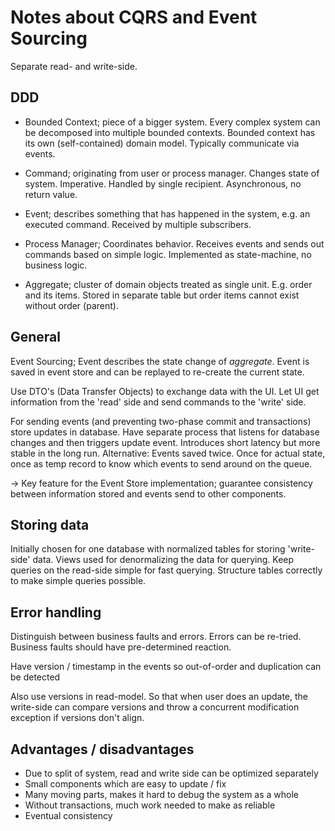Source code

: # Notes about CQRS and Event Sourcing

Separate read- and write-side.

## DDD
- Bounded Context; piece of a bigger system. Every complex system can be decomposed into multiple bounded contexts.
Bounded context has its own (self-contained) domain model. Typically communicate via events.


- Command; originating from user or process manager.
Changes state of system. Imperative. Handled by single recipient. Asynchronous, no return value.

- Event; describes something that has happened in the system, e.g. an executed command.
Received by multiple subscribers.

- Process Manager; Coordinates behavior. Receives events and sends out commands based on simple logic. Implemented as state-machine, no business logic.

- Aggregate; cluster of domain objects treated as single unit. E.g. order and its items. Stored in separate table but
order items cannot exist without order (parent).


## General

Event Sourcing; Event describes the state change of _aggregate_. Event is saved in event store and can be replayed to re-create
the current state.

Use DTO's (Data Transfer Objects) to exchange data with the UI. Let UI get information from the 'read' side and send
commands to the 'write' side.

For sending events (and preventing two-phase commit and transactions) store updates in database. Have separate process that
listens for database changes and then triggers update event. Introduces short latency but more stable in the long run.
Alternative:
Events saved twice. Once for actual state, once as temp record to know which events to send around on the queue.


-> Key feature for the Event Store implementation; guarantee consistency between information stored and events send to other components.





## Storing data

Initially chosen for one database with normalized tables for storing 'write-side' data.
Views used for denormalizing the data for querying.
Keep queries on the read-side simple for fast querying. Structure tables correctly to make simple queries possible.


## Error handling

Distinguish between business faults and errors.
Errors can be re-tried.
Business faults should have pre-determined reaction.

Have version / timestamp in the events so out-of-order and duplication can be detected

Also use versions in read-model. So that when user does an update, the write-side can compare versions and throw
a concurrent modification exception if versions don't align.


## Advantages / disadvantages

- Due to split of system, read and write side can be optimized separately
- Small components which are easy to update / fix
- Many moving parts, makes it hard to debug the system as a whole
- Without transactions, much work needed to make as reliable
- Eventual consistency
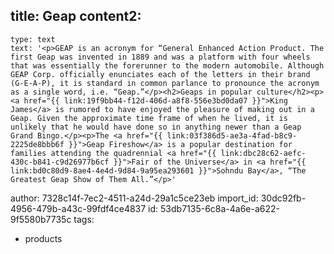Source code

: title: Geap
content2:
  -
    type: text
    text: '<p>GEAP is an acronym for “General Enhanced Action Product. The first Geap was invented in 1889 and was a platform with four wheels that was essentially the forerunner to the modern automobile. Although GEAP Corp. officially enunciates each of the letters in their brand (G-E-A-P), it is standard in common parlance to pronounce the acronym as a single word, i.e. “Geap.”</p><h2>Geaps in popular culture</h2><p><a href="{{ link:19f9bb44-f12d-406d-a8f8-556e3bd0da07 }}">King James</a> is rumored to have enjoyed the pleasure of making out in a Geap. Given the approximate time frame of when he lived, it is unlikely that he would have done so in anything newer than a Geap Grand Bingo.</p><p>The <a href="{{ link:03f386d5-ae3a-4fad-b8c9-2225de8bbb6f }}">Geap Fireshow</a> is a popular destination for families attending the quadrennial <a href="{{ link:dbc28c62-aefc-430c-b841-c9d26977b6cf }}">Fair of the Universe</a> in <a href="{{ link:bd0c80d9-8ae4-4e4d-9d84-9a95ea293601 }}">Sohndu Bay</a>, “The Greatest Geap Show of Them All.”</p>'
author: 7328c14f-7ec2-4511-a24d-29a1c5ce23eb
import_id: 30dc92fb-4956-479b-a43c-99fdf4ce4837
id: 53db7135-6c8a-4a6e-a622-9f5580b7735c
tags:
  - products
-------
• _Description of the task_
Copy the listing above in full and exactly, but omit each picture that it holds.

• _Expected answer_
Source code

: # Notes about CQRS and Event Sourcing

Separate read- and write-side.

## DDD
- Bounded Context; piece of a bigger system. Every complex system can be decomposed into multiple bounded contexts.
Bounded context has its own (self-contained) domain model. Typically communicate via events.


- Command; originating from user or process manager.
Changes state of system. Imperative. Handled by single recipient. Asynchronous, no return value.

- Event; describes something that has happened in the system, e.g. an executed command.
Received by multiple subscribers.

- Process Manager; Coordinates behavior. Receives events and sends out commands based on simple logic. Implemented as state-machine, no business logic.

- Aggregate; cluster of domain objects treated as single unit. E.g. order and its items. Stored in separate table but
order items cannot exist without order (parent).


## General

Event Sourcing; Event describes the state change of _aggregate_. Event is saved in event store and can be replayed to re-create
the current state.

Use DTO's (Data Transfer Objects) to exchange data with the UI. Let UI get information from the 'read' side and send
commands to the 'write' side.

For sending events (and preventing two-phase commit and transactions) store updates in database. Have separate process that
listens for database changes and then triggers update event. Introduces short latency but more stable in the long run.
Alternative:
Events saved twice. Once for actual state, once as temp record to know which events to send around on the queue.


-> Key feature for the Event Store implementation; guarantee consistency between information stored and events send to other components.





## Storing data

Initially chosen for one database with normalized tables for storing 'write-side' data.
Views used for denormalizing the data for querying.
Keep queries on the read-side simple for fast querying. Structure tables correctly to make simple queries possible.


## Error handling

Distinguish between business faults and errors.
Errors can be re-tried.
Business faults should have pre-determined reaction.

Have version / timestamp in the events so out-of-order and duplication can be detected

Also use versions in read-model. So that when user does an update, the write-side can compare versions and throw
a concurrent modification exception if versions don't align.


## Advantages / disadvantages

- Due to split of system, read and write side can be optimized separately
- Small components which are easy to update / fix
- Many moving parts, makes it hard to debug the system as a whole
- Without transactions, much work needed to make as reliable
- Eventual consistency
Source code

: title: Geap
content2:
  -
    type: text
    text: '<p>GEAP is an acronym for “General Enhanced Action Product. The first Geap was invented in 1889 and was a platform with four wheels that was essentially the forerunner to the modern automobile. Although GEAP Corp. officially enunciates each of the letters in their brand (G-E-A-P), it is standard in common parlance to pronounce the acronym as a single word, i.e. “Geap.”</p><h2>Geaps in popular culture</h2><p><a href="{{ link:19f9bb44-f12d-406d-a8f8-556e3bd0da07 }}">King James</a> is rumored to have enjoyed the pleasure of making out in a Geap. Given the approximate time frame of when he lived, it is unlikely that he would have done so in anything newer than a Geap Grand Bingo.</p><p>The <a href="{{ link:03f386d5-ae3a-4fad-b8c9-2225de8bbb6f }}">Geap Fireshow</a> is a popular destination for families attending the quadrennial <a href="{{ link:dbc28c62-aefc-430c-b841-c9d26977b6cf }}">Fair of the Universe</a> in <a href="{{ link:bd0c80d9-8ae4-4e4d-9d84-9a95ea293601 }}">Sohndu Bay</a>, “The Greatest Geap Show of Them All.”</p>'
author: 7328c14f-7ec2-4511-a24d-29a1c5ce23eb
import_id: 30dc92fb-4956-479b-a43c-99fdf4ce4837
id: 53db7135-6c8a-4a6e-a622-9f5580b7735c
tags:
  - products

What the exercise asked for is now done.